── Data shown

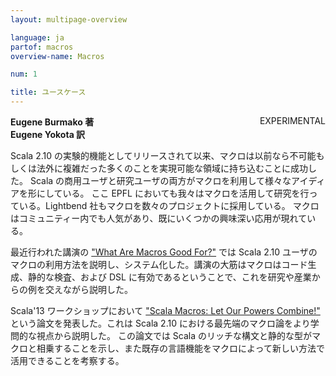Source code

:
 ```yaml
---
layout: multipage-overview

language: ja
partof: macros
overview-name: Macros

num: 1

title: ユースケース
---
```


<span class="tag" style="float: right;">EXPERIMENTAL</span>

**Eugene Burmako 著**<br>
**Eugene Yokota 訳**

Scala 2.10 の実験的機能としてリリースされて以来、マクロは以前なら不可能もしくは法外に複雑だった多くのことを実現可能な領域に持ち込むことに成功した。
Scala の商用ユーザと研究ユーザの両方がマクロを利用して様々なアイディアを形にしている。
ここ EPFL においても我々はマクロを活用して研究を行っている。Lightbend 社もマクロを数々のプロジェクトに採用している。
マクロはコミュニティー内でも人気があり、既にいくつかの興味深い応用が現れている。

最近行われた講演の ["What Are Macros Good For?"](http://scalamacros.org/paperstalks/2013-07-17-WhatAreMacrosGoodFor.pdf) では Scala 2.10 ユーザのマクロの利用方法を説明し、システム化した。講演の大筋はマクロはコード生成、静的な検査、および DSL に有効であるということで、これを研究や産業からの例を交えながら説明した。

Scala'13 ワークショップにおいて ["Scala Macros: Let Our Powers Combine!"](http://scalamacros.org/paperstalks/2013-04-22-LetOurPowersCombine.pdf) という論文を発表した。これは Scala 2.10 における最先端のマクロ論をより学問的な視点から説明した。
この論文では Scala のリッチな構文と静的な型がマクロと相乗することを示し、また既存の言語機能をマクロによって新しい方法で活用できることを考察する。
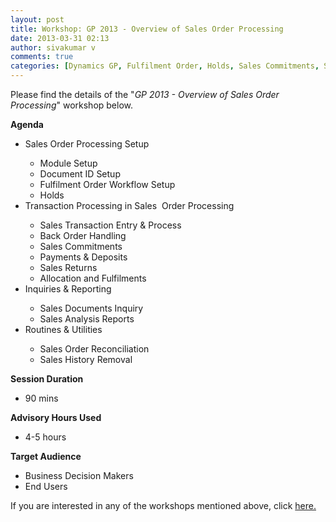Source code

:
 ```yaml
---
layout: post
title: Workshop: GP 2013 - Overview of Sales Order Processing
date: 2013-03-31 02:13
author: sivakumar v
comments: true
categories: [Dynamics GP, Fulfilment Order, Holds, Sales Commitments, Sales Order Processing, Uncategorized, Workshops]
---
```

<p>Please find the details of the "<em>GP 2013 - Overview of Sales Order Processing</em>" workshop below.<p><strong>Agenda</strong></p><ul>
<li>Sales Order Processing Setup</li>
<ul>
<li>Module Setup</li>
<li>Document ID Setup</li>
<li>Fulfilment&nbsp;Order Workflow Setup</li>
<li>Holds</li>
</ul>
<li>Transaction Processing in Sales &nbsp;Order Processing</li>
<ul>
<li>Sales Transaction Entry &amp; Process</li>
<li>Back Order Handling</li>
<li>Sales Commitments</li>
<li>Payments &amp; Deposits</li>
<li>Sales Returns</li>
<li>Allocation and&nbsp;Fulfilments</li>
</ul>
<li>Inquiries &amp; Reporting</li>
<ul>
<li>Sales Documents Inquiry</li>
<li>Sales Analysis Reports</li>
</ul>
<li>Routines &amp; Utilities</li>
<ul>
<li>Sales Order Reconciliation</li>
<li>Sales History Removal</li>
</ul>
</ul><p><strong>Session Duration</strong></p><ul>
<li>90 mins</li>
</ul><p><strong>Advisory Hours Used</strong></p><ul>
<li>4-5 hours</li>
</ul><p><strong>Target Audience</strong></p><ul>
<li>Business Decision Makers</li>
<li>End Users</li>
</ul><p>If you are interested in any of the workshops mentioned above, click&nbsp;<a href="mailto:blog_ptsdynamics@microsoft.com?Subject=Dynamics%20GP%20Workshops%20-%20Registration&amp;Body=PLEASE%20FILL%20IN%20THE%20FOLLOWING%20DETAILS%0A%0AName%3A%0ACompany%20Name%3A%0APartner%20ID%3A%0AContact%20number%3A%0AEmail%20ID%3A%0AProducts%20interested%20in%3A%0ASessions%20interested%20in%3A">here.</a></p></p>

────

__Your objective__
Apart from the pictures, repeat every entry exactly.

__Written solution__
Source code

:
 ```yaml
---
layout: multipage-overview

language: ja
partof: macros
overview-name: Macros

num: 1

title: ユースケース
---
```


<span class="tag" style="float: right;">EXPERIMENTAL</span>

**Eugene Burmako 著**<br>
**Eugene Yokota 訳**

Scala 2.10 の実験的機能としてリリースされて以来、マクロは以前なら不可能もしくは法外に複雑だった多くのことを実現可能な領域に持ち込むことに成功した。
Scala の商用ユーザと研究ユーザの両方がマクロを利用して様々なアイディアを形にしている。
ここ EPFL においても我々はマクロを活用して研究を行っている。Lightbend 社もマクロを数々のプロジェクトに採用している。
マクロはコミュニティー内でも人気があり、既にいくつかの興味深い応用が現れている。

最近行われた講演の ["What Are Macros Good For?"](http://scalamacros.org/paperstalks/2013-07-17-WhatAreMacrosGoodFor.pdf) では Scala 2.10 ユーザのマクロの利用方法を説明し、システム化した。講演の大筋はマクロはコード生成、静的な検査、および DSL に有効であるということで、これを研究や産業からの例を交えながら説明した。

Scala'13 ワークショップにおいて ["Scala Macros: Let Our Powers Combine!"](http://scalamacros.org/paperstalks/2013-04-22-LetOurPowersCombine.pdf) という論文を発表した。これは Scala 2.10 における最先端のマクロ論をより学問的な視点から説明した。
この論文では Scala のリッチな構文と静的な型がマクロと相乗することを示し、また既存の言語機能をマクロによって新しい方法で活用できることを考察する。
Source code

:
 ```yaml
---
layout: post
title: Workshop: GP 2013 - Overview of Sales Order Processing
date: 2013-03-31 02:13
author: sivakumar v
comments: true
categories: [Dynamics GP, Fulfilment Order, Holds, Sales Commitments, Sales Order Processing, Uncategorized, Workshops]
---
```

<p>Please find the details of the "<em>GP 2013 - Overview of Sales Order Processing</em>" workshop below.<p><strong>Agenda</strong></p><ul>
<li>Sales Order Processing Setup</li>
<ul>
<li>Module Setup</li>
<li>Document ID Setup</li>
<li>Fulfilment&nbsp;Order Workflow Setup</li>
<li>Holds</li>
</ul>
<li>Transaction Processing in Sales &nbsp;Order Processing</li>
<ul>
<li>Sales Transaction Entry &amp; Process</li>
<li>Back Order Handling</li>
<li>Sales Commitments</li>
<li>Payments &amp; Deposits</li>
<li>Sales Returns</li>
<li>Allocation and&nbsp;Fulfilments</li>
</ul>
<li>Inquiries &amp; Reporting</li>
<ul>
<li>Sales Documents Inquiry</li>
<li>Sales Analysis Reports</li>
</ul>
<li>Routines &amp; Utilities</li>
<ul>
<li>Sales Order Reconciliation</li>
<li>Sales History Removal</li>
</ul>
</ul><p><strong>Session Duration</strong></p><ul>
<li>90 mins</li>
</ul><p><strong>Advisory Hours Used</strong></p><ul>
<li>4-5 hours</li>
</ul><p><strong>Target Audience</strong></p><ul>
<li>Business Decision Makers</li>
<li>End Users</li>
</ul><p>If you are interested in any of the workshops mentioned above, click&nbsp;<a href="mailto:blog_ptsdynamics@microsoft.com?Subject=Dynamics%20GP%20Workshops%20-%20Registration&amp;Body=PLEASE%20FILL%20IN%20THE%20FOLLOWING%20DETAILS%0A%0AName%3A%0ACompany%20Name%3A%0APartner%20ID%3A%0AContact%20number%3A%0AEmail%20ID%3A%0AProducts%20interested%20in%3A%0ASessions%20interested%20in%3A">here.</a></p></p>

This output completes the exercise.